### DATA EXTRACT
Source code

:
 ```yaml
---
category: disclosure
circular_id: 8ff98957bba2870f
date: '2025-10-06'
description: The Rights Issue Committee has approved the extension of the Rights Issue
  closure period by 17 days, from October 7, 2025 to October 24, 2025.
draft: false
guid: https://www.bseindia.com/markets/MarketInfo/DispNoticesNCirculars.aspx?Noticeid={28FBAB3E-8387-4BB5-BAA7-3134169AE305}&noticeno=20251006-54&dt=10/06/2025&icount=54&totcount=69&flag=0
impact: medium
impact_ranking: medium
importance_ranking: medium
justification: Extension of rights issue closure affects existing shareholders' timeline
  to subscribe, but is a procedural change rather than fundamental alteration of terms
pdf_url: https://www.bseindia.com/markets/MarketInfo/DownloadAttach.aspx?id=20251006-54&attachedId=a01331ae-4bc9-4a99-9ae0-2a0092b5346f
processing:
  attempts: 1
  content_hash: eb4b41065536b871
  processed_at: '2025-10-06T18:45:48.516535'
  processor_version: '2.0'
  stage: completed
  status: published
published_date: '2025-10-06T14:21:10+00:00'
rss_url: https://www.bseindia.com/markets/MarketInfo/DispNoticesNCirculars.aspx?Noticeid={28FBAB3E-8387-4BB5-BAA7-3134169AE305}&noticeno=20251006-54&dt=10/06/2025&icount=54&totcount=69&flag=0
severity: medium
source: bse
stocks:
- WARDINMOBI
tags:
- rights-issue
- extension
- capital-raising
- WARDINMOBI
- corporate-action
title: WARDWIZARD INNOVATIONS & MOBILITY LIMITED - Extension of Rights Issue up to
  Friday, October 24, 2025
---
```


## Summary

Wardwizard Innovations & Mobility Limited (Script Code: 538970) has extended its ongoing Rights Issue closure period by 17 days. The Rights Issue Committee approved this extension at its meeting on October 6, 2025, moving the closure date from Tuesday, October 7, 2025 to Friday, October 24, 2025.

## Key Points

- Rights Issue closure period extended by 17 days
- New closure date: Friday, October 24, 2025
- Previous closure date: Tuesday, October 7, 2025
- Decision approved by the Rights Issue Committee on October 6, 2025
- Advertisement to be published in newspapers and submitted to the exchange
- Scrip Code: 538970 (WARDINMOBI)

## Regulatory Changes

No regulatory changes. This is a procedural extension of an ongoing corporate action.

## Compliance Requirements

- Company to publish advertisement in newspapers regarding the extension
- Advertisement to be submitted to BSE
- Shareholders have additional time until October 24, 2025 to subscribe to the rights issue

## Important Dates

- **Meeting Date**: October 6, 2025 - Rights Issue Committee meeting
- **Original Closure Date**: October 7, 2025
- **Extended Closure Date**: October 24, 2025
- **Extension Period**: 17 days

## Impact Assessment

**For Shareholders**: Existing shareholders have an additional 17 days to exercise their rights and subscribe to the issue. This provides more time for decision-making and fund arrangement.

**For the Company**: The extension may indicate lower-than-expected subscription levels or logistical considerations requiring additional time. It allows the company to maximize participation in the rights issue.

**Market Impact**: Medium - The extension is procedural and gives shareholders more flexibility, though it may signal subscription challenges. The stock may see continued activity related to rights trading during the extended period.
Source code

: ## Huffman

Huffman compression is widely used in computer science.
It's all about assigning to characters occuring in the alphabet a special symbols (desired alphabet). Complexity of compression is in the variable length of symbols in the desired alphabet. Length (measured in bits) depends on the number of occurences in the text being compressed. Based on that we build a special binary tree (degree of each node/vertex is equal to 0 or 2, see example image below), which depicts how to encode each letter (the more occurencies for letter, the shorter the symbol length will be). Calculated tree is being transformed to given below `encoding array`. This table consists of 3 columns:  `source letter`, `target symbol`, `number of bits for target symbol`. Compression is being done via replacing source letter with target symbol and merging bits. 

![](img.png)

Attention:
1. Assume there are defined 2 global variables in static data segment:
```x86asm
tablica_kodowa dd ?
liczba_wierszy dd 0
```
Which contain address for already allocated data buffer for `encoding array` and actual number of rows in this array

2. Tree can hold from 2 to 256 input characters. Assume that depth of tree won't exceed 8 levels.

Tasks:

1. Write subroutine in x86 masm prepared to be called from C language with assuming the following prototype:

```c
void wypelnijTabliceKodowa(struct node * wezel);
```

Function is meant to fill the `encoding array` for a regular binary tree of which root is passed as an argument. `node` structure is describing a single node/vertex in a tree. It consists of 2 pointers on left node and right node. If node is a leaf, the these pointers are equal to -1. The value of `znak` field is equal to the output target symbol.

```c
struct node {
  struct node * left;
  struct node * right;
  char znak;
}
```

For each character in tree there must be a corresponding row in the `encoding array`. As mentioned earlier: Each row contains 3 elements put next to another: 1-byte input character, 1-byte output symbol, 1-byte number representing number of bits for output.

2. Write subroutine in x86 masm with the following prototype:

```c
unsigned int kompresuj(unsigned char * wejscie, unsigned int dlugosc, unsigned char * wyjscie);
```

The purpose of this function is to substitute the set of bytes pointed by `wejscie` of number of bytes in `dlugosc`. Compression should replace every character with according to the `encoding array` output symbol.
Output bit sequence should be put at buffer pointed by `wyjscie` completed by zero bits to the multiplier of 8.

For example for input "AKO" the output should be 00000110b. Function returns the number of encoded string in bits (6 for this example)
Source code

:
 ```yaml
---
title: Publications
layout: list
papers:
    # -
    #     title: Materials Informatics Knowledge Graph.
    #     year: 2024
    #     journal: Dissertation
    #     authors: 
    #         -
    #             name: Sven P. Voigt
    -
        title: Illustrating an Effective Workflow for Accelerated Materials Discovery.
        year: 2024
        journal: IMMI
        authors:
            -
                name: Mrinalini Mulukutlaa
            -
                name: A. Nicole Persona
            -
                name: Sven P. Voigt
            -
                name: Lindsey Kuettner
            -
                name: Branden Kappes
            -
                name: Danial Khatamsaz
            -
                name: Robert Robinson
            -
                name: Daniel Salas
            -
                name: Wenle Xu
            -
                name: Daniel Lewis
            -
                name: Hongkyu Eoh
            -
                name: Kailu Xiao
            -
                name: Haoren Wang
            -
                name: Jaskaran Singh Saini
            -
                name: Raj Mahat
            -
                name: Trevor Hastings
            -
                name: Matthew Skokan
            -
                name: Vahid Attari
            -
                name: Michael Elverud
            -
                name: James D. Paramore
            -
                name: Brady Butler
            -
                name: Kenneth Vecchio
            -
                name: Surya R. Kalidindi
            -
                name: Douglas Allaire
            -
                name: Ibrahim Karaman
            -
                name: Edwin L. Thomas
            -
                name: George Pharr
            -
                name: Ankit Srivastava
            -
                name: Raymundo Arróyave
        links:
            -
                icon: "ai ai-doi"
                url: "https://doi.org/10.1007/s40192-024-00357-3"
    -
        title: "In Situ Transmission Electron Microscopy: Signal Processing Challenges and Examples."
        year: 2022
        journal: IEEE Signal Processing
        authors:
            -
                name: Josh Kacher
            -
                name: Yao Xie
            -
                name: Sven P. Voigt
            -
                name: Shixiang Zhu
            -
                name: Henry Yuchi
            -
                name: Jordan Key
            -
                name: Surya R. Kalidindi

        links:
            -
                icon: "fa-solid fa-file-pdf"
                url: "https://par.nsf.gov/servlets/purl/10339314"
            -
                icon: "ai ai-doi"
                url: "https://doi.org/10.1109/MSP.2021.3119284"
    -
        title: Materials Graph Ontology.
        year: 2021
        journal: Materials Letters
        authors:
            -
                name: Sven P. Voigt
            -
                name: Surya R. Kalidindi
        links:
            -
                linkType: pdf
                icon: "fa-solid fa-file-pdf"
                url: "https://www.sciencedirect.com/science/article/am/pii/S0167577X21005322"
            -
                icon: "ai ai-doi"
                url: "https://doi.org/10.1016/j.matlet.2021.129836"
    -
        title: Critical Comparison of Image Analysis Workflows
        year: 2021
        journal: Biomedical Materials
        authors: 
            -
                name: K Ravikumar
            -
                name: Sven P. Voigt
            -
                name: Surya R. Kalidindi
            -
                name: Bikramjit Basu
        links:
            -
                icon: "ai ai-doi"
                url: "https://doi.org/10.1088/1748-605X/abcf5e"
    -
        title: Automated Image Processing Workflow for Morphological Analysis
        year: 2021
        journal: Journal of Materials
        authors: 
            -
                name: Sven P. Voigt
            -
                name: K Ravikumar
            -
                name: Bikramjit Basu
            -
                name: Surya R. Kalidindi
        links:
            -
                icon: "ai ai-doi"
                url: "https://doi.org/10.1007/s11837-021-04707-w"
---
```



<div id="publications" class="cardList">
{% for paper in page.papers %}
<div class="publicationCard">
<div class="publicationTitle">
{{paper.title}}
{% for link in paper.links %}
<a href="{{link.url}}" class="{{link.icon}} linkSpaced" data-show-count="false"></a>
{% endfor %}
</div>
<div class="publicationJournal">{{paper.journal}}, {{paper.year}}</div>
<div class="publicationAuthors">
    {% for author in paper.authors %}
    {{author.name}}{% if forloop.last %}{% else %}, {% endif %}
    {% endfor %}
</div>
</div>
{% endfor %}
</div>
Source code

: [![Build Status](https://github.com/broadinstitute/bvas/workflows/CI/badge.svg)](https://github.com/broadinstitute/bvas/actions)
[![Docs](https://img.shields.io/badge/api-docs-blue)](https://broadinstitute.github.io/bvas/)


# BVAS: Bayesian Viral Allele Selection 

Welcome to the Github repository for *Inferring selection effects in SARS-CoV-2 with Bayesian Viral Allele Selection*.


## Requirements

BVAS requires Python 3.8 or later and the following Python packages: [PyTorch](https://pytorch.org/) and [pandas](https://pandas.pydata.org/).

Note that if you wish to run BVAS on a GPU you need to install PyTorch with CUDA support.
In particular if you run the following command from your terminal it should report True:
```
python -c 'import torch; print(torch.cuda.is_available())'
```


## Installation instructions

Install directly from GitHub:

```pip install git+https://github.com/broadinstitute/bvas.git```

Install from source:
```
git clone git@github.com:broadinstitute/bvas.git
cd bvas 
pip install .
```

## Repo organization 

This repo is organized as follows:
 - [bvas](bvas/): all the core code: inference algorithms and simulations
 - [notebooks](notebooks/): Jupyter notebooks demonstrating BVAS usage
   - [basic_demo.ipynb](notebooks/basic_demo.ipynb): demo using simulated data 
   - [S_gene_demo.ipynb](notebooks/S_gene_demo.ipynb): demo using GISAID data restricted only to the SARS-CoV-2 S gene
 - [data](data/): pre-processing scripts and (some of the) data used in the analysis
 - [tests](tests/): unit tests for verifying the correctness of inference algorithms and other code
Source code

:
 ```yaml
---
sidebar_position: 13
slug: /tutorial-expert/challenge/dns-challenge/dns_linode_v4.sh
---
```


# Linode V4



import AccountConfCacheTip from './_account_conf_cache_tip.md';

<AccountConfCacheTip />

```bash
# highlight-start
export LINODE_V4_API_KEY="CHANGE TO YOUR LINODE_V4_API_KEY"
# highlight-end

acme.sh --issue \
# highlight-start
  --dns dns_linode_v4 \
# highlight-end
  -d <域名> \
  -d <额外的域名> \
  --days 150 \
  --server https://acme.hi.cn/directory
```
######
#### TASK ITEM:
Would you quote everything above from the line containing "the extended period." down to the line containing "Huffman compression is"? Include both of those lines and nothing else.

#### PROBLEM SOLUTION:
**Market Impact**: Medium - The extension is procedural and gives shareholders more flexibility, though it may signal subscription challenges. The stock may see continued activity related to rights trading during the extended period.
Source code

: ## Huffman

Huffman compression is widely used in computer science.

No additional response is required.